1 Answer

Bohm · Answer 1 · 2021-07-16T02:12:42+0000

Answer:

Yes, the triangle is a right triangle.

Explanation:

A triangle with a base of 8 meters and longest side is 17 meters.

Area of triangle is
$60\text{ m}^2.$

Let third side be x m

Semi-perimeter of triangle,
s=(8+17+x)/(2)=(25+x)/(2)

Using Heron's formula to find area of triangle.

$\text{Area of triangle }=√(s(s-a)(s-b)(s-c))$

$60=\sqrt{(25+x)/(2)\left((25+x)/(2)-8\right)\left((25+x)/(2)-17\right)\left((25+x)/(2)-x\right)}$

squaring both sides

3600=(25+x)/(2)* (x+9)/(2)* (x-9)/(2)* (25-x)/(2)

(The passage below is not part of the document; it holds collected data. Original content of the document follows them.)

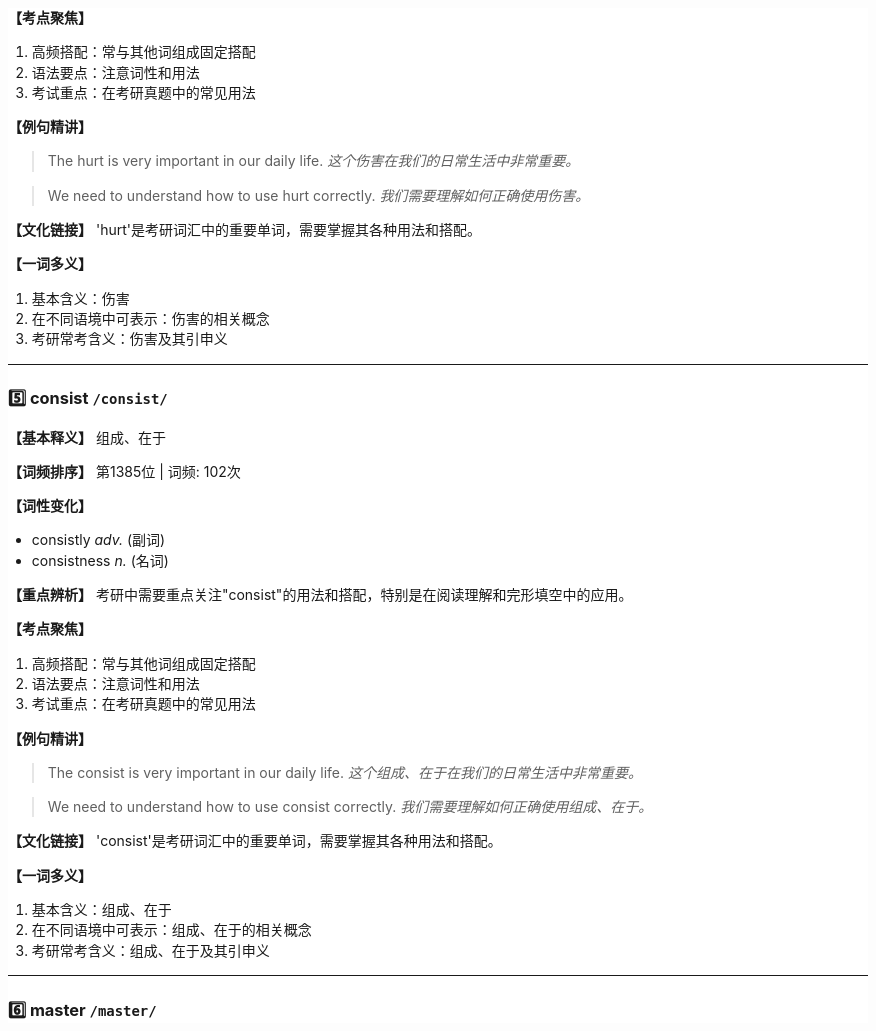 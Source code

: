 **【考点聚焦】**
1. 高频搭配：常与其他词组成固定搭配
2. 语法要点：注意词性和用法
3. 考试重点：在考研真题中的常见用法

**【例句精讲】**
> The hurt is very important in our daily life.
> *这个伤害在我们的日常生活中非常重要。*

> We need to understand how to use hurt correctly.
> *我们需要理解如何正确使用伤害。*

**【文化链接】**
'hurt'是考研词汇中的重要单词，需要掌握其各种用法和搭配。

**【一词多义】**
1. 基本含义：伤害
2. 在不同语境中可表示：伤害的相关概念
3. 考研常考含义：伤害及其引申义

---
### 5️⃣ consist `/consist/`

**【基本释义】** 组成、在于

**【词频排序】** 第1385位 | 词频: 102次

**【词性变化】**
- consistly *adv.* (副词)
- consistness *n.* (名词)

**【重点辨析】**
考研中需要重点关注"consist"的用法和搭配，特别是在阅读理解和完形填空中的应用。

**【考点聚焦】**
1. 高频搭配：常与其他词组成固定搭配
2. 语法要点：注意词性和用法
3. 考试重点：在考研真题中的常见用法

**【例句精讲】**
> The consist is very important in our daily life.
> *这个组成、在于在我们的日常生活中非常重要。*

> We need to understand how to use consist correctly.
> *我们需要理解如何正确使用组成、在于。*

**【文化链接】**
'consist'是考研词汇中的重要单词，需要掌握其各种用法和搭配。

**【一词多义】**
1. 基本含义：组成、在于
2. 在不同语境中可表示：组成、在于的相关概念
3. 考研常考含义：组成、在于及其引申义

---
### 6️⃣ master `/master/`
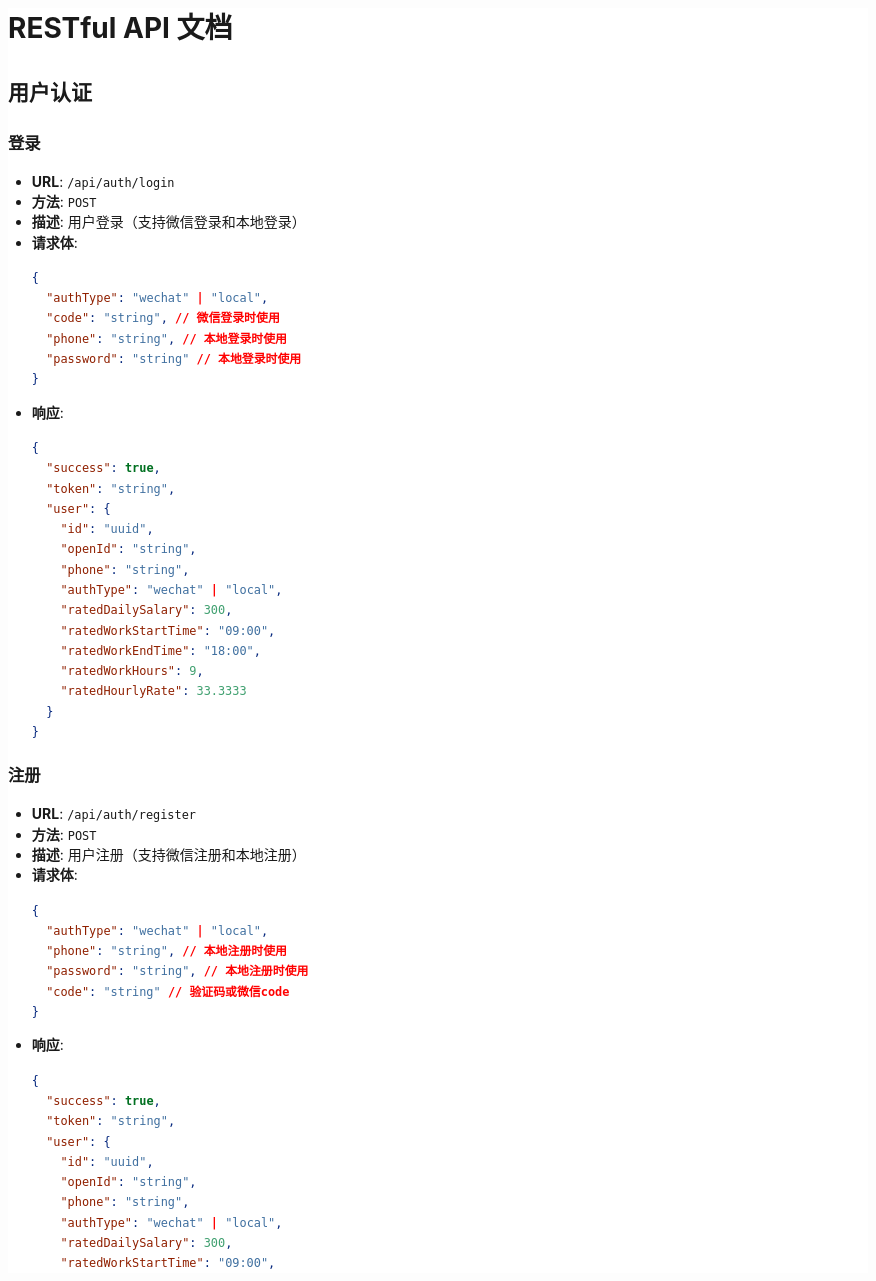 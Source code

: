 # RESTful API 文档

## 用户认证

### 登录

- **URL**: `/api/auth/login`
- **方法**: `POST`
- **描述**: 用户登录（支持微信登录和本地登录）
- **请求体**:
  ```json
  {
    "authType": "wechat" | "local",
    "code": "string", // 微信登录时使用
    "phone": "string", // 本地登录时使用
    "password": "string" // 本地登录时使用
  }
  ```
- **响应**:
  ```json
  {
    "success": true,
    "token": "string",
    "user": {
      "id": "uuid",
      "openId": "string",
      "phone": "string",
      "authType": "wechat" | "local",
      "ratedDailySalary": 300,
      "ratedWorkStartTime": "09:00",
      "ratedWorkEndTime": "18:00",
      "ratedWorkHours": 9,
      "ratedHourlyRate": 33.3333
    }
  }
  ```

### 注册

- **URL**: `/api/auth/register`
- **方法**: `POST`
- **描述**: 用户注册（支持微信注册和本地注册）
- **请求体**:
  ```json
  {
    "authType": "wechat" | "local",
    "phone": "string", // 本地注册时使用
    "password": "string", // 本地注册时使用
    "code": "string" // 验证码或微信code
  }
  ```
- **响应**:
  ```json
  {
    "success": true,
    "token": "string",
    "user": {
      "id": "uuid",
      "openId": "string",
      "phone": "string",
      "authType": "wechat" | "local",
      "ratedDailySalary": 300,
      "ratedWorkStartTime": "09:00",
  ``` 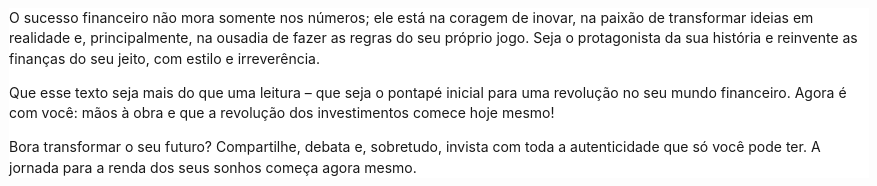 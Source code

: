 O sucesso financeiro não mora somente nos números; ele está na coragem de inovar, na paixão de transformar ideias em realidade e, principalmente, na ousadia de fazer as regras do seu próprio jogo. Seja o protagonista da sua história e reinvente as finanças do seu jeito, com estilo e irreverência.

Que esse texto seja mais do que uma leitura – que seja o pontapé inicial para uma revolução no seu mundo financeiro. Agora é com você: mãos à obra e que a revolução dos investimentos comece hoje mesmo!

Bora transformar o seu futuro? Compartilhe, debata e, sobretudo, invista com toda a autenticidade que só você pode ter. A jornada para a renda dos seus sonhos começa agora mesmo. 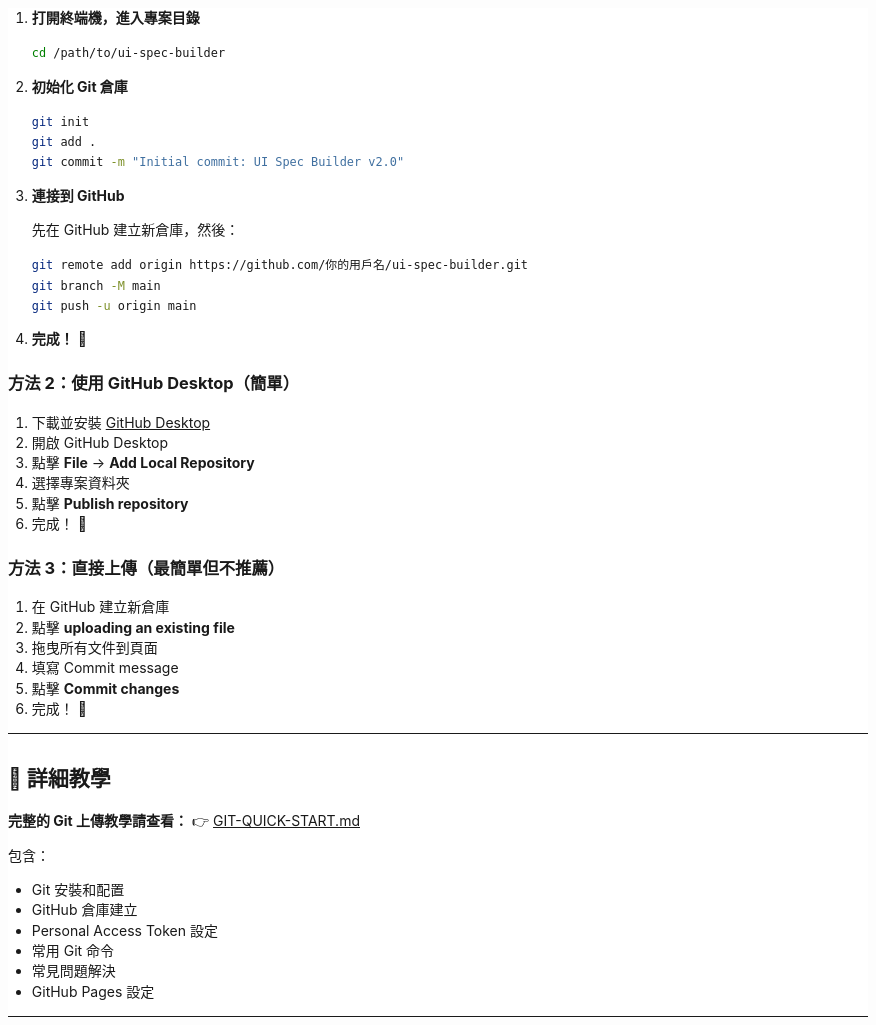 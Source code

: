 1. **打開終端機，進入專案目錄**
   ```bash
   cd /path/to/ui-spec-builder
   ```

2. **初始化 Git 倉庫**
   ```bash
   git init
   git add .
   git commit -m "Initial commit: UI Spec Builder v2.0"
   ```

3. **連接到 GitHub**
   
   先在 GitHub 建立新倉庫，然後：
   ```bash
   git remote add origin https://github.com/你的用戶名/ui-spec-builder.git
   git branch -M main
   git push -u origin main
   ```

4. **完成！** 🎉

### 方法 2：使用 GitHub Desktop（簡單）

1. 下載並安裝 [GitHub Desktop](https://desktop.github.com/)
2. 開啟 GitHub Desktop
3. 點擊 **File** → **Add Local Repository**
4. 選擇專案資料夾
5. 點擊 **Publish repository**
6. 完成！ 🎉

### 方法 3：直接上傳（最簡單但不推薦）

1. 在 GitHub 建立新倉庫
2. 點擊 **uploading an existing file**
3. 拖曳所有文件到頁面
4. 填寫 Commit message
5. 點擊 **Commit changes**
6. 完成！ 🎉

---

## 📖 詳細教學

**完整的 Git 上傳教學請查看：**
👉 [GIT-QUICK-START.md](GIT-QUICK-START.md)

包含：
- Git 安裝和配置
- GitHub 倉庫建立
- Personal Access Token 設定
- 常用 Git 命令
- 常見問題解決
- GitHub Pages 設定

--- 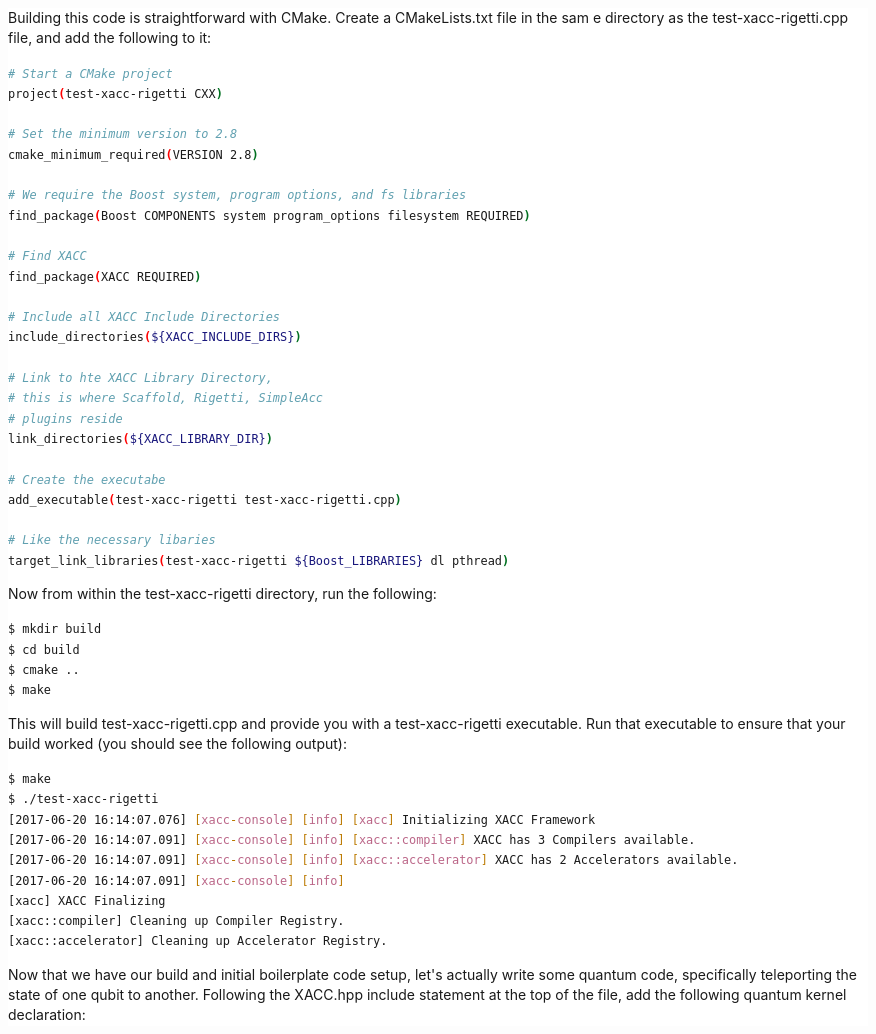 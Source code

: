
 ```cpp
```

Building this code is straightforward with CMake. Create a CMakeLists.txt file in the sam e
directory as the test-xacc-rigetti.cpp file, and add the following to it: 

```bash
# Start a CMake project
project(test-xacc-rigetti CXX)

# Set the minimum version to 2.8
cmake_minimum_required(VERSION 2.8)

# We require the Boost system, program options, and fs libraries
find_package(Boost COMPONENTS system program_options filesystem REQUIRED)

# Find XACC
find_package(XACC REQUIRED)

# Include all XACC Include Directories
include_directories(${XACC_INCLUDE_DIRS})

# Link to hte XACC Library Directory,
# this is where Scaffold, Rigetti, SimpleAcc
# plugins reside
link_directories(${XACC_LIBRARY_DIR})

# Create the executabe
add_executable(test-xacc-rigetti test-xacc-rigetti.cpp)

# Like the necessary libaries
target_link_libraries(test-xacc-rigetti ${Boost_LIBRARIES} dl pthread)
```

Now from within the test-xacc-rigetti directory, run the following: 

```bash
$ mkdir build
$ cd build
$ cmake ..
$ make
```

This will build test-xacc-rigetti.cpp and provide you with a test-xacc-rigetti executable. Run that 
executable to ensure that your build worked (you should see the following output):
```bash
$ make
$ ./test-xacc-rigetti
[2017-06-20 16:14:07.076] [xacc-console] [info] [xacc] Initializing XACC Framework
[2017-06-20 16:14:07.091] [xacc-console] [info] [xacc::compiler] XACC has 3 Compilers available.
[2017-06-20 16:14:07.091] [xacc-console] [info] [xacc::accelerator] XACC has 2 Accelerators available.
[2017-06-20 16:14:07.091] [xacc-console] [info]
[xacc] XACC Finalizing
[xacc::compiler] Cleaning up Compiler Registry.
[xacc::accelerator] Cleaning up Accelerator Registry.
```
Now that we have our build and initial boilerplate code setup, let's actually write some quantum code, specifically 
teleporting the state of one qubit to another. Following the XACC.hpp include statement at the top of the file, 
add the following quantum kernel declaration: 
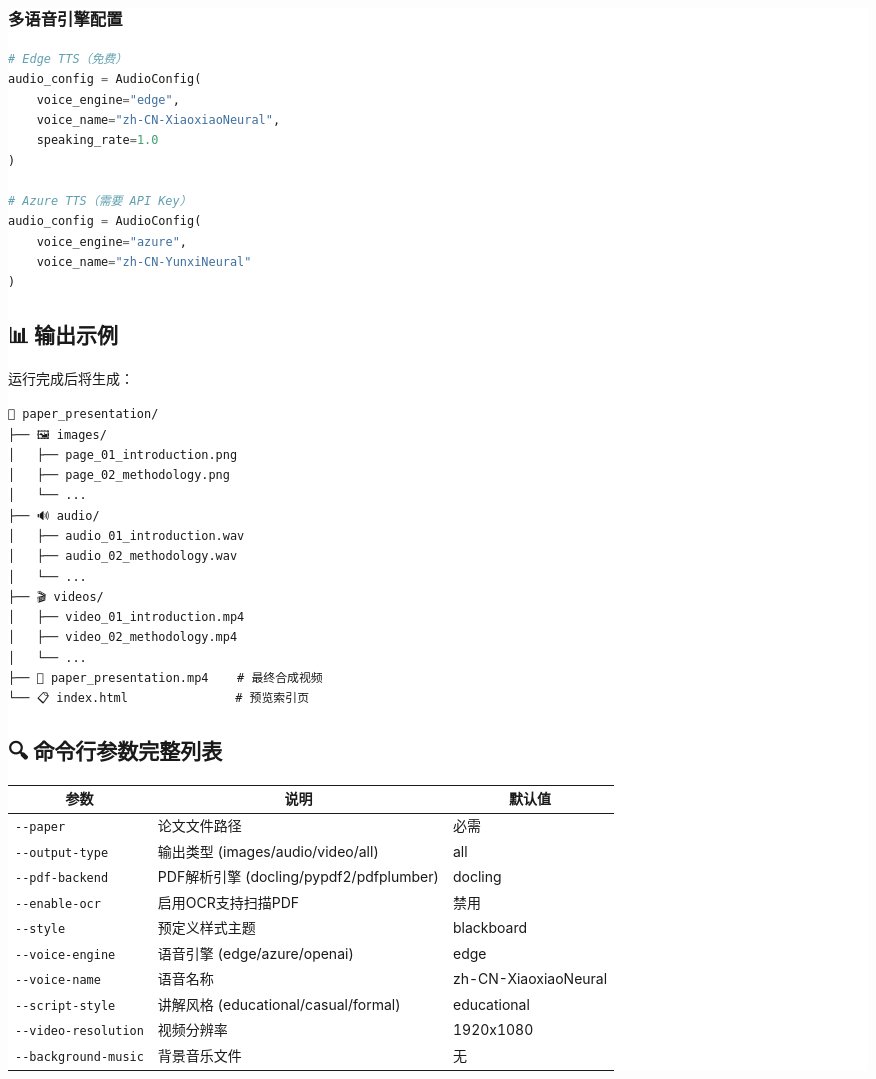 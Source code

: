 ### 多语音引擎配置

```python
# Edge TTS（免费）
audio_config = AudioConfig(
    voice_engine="edge",
    voice_name="zh-CN-XiaoxiaoNeural",
    speaking_rate=1.0
)

# Azure TTS（需要 API Key）
audio_config = AudioConfig(
    voice_engine="azure",
    voice_name="zh-CN-YunxiNeural"
)
```

## 📊 输出示例

运行完成后将生成：

```
📁 paper_presentation/
├── 🖼️ images/
│   ├── page_01_introduction.png
│   ├── page_02_methodology.png
│   └── ...
├── 🔊 audio/
│   ├── audio_01_introduction.wav
│   ├── audio_02_methodology.wav
│   └── ...
├── 🎬 videos/
│   ├── video_01_introduction.mp4
│   ├── video_02_methodology.mp4
│   └── ...
├── 🎯 paper_presentation.mp4    # 最终合成视频
└── 📋 index.html               # 预览索引页
```

## 🔍 命令行参数完整列表

| 参数                 | 说明                                    | 默认值               |
| -------------------- | --------------------------------------- | -------------------- |
| `--paper`            | 论文文件路径                            | 必需                 |
| `--output-type`      | 输出类型 (images/audio/video/all)       | all                  |
| `--pdf-backend`      | PDF解析引擎 (docling/pypdf2/pdfplumber) | docling              |
| `--enable-ocr`       | 启用OCR支持扫描PDF                      | 禁用                 |
| `--style`            | 预定义样式主题                          | blackboard           |
| `--voice-engine`     | 语音引擎 (edge/azure/openai)            | edge                 |
| `--voice-name`       | 语音名称                                | zh-CN-XiaoxiaoNeural |
| `--script-style`     | 讲解风格 (educational/casual/formal)    | educational          |
| `--video-resolution` | 视频分辨率                              | 1920x1080            |
| `--background-music` | 背景音乐文件                            | 无                   |

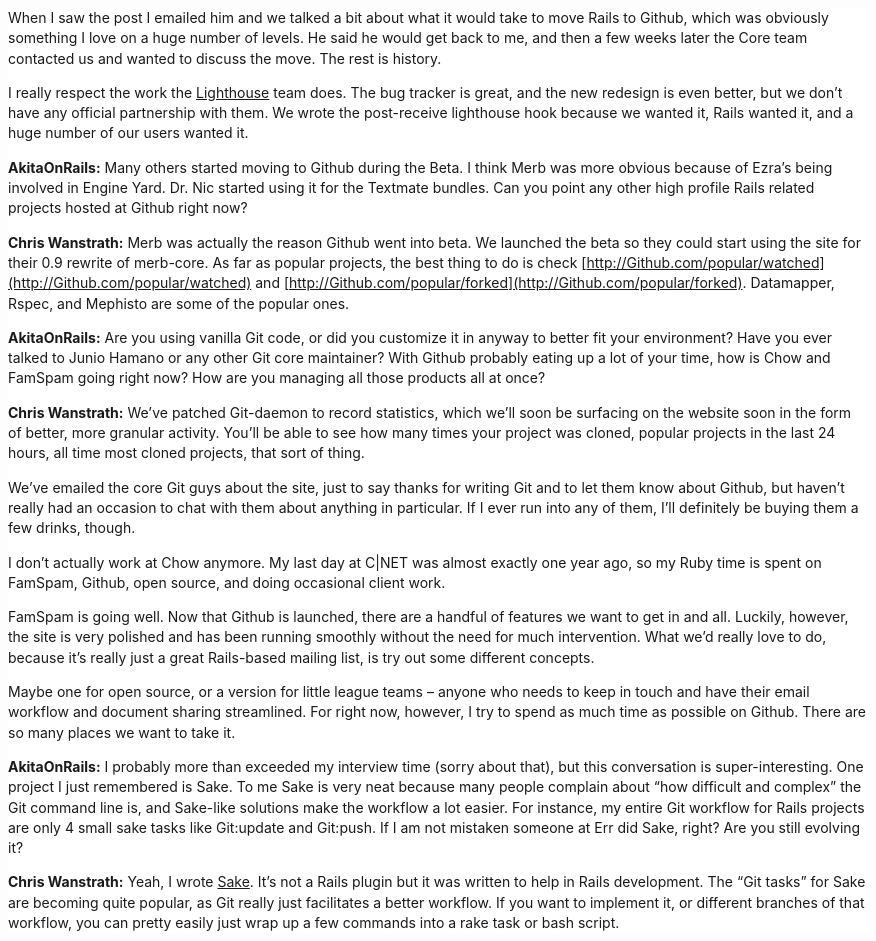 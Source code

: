 When I saw the post I emailed him and we talked a bit about what it would take to move Rails to Github, which was obviously something I love on a huge number of levels. He said he would get back to me, and then a few weeks later the Core team contacted us and wanted to discuss the move. The rest is history.

I really respect the work the [Lighthouse](http://www.lighthouseapp.com/) team does. The bug tracker is great, and the new redesign is even better, but we don’t have any official partnership with them. We wrote the post-receive lighthouse hook because we wanted it, Rails wanted it, and a huge number of our users wanted it.

**AkitaOnRails:** Many others started moving to Github during the Beta. I think Merb was more obvious because of Ezra’s being involved in Engine Yard. Dr. Nic started using it for the Textmate bundles. Can you point any other high profile Rails related projects hosted at Github right now?

**Chris Wanstrath:** Merb was actually the reason Github went into beta. We launched the beta so they could start using the site for their 0.9 rewrite of merb-core. As far as popular projects, the best thing to do is check [http://Github.com/popular/watched](http://Github.com/popular/watched) and [http://Github.com/popular/forked](http://Github.com/popular/forked). Datamapper, Rspec, and Mephisto are some of the popular ones.

**AkitaOnRails:** Are you using vanilla Git code, or did you customize it in anyway to better fit your environment? Have you ever talked to Junio Hamano or any other Git core maintainer? With Github probably eating up a lot of your time, how is Chow and FamSpam going right now? How are you managing all those products all at once?

**Chris Wanstrath:** We’ve patched Git-daemon to record statistics, which we’ll soon be surfacing on the website soon in the form of better, more granular activity. You’ll be able to see how many times your project was cloned, popular projects in the last 24 hours, all time most cloned projects, that sort of thing.

We’ve emailed the core Git guys about the site, just to say thanks for writing Git and to let them know about Github, but haven’t really had an occasion to chat with them about anything in particular. If I ever run into any of them, I’ll definitely be buying them a few drinks, though.

I don’t actually work at Chow anymore. My last day at C|NET was almost exactly one year ago, so my Ruby time is spent on FamSpam, Github, open source, and doing occasional client work.

FamSpam is going well. Now that Github is launched, there are a handful of features we want to get in and all. Luckily, however, the site is very polished and has been running smoothly without the need for much intervention. What we’d really love to do, because it’s really just a great Rails-based mailing list, is try out some different concepts.

Maybe one for open source, or a version for little league teams – anyone who needs to keep in touch and have their email workflow and document sharing streamlined. For right now, however, I try to spend as much time as possible on Github. There are so many places we want to take it.

**AkitaOnRails:** I probably more than exceeded my interview time (sorry about that), but this conversation is super-interesting. One project I just remembered is Sake. To me Sake is very neat because many people complain about “how difficult and complex” the Git command line is, and Sake-like solutions make the workflow a lot easier. For instance, my entire Git workflow for Rails projects are only 4 small sake tasks like Git:update and Git:push. If I am not mistaken someone at Err did Sake, right? Are you still evolving it?

**Chris Wanstrath:** Yeah, I wrote [Sake](http://errtheblog.com/posts/60-sake-bomb). It’s not a Rails plugin but it was written to help in Rails development. The “Git tasks” for Sake are becoming quite popular, as Git really just facilitates a better workflow. If you want to implement it, or different branches of that workflow, you can pretty easily just wrap up a few commands into a rake task or bash script.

3600=(-50625+706x^(2)-x^(4))/(16)

x^4-706x^2+108225=0

(x^2-225)(x^2-481)=0

$x^2=225\text{ or }x^2=481$

$x=\pm 15,\pm√(481)$

x should be positive integer.

So,
$x=15\text{ m}$

Using pthagoreous theorem:

17^2=15^2+8^2

289=225+64

289=289

Therefore, the given triangle is a right triangle.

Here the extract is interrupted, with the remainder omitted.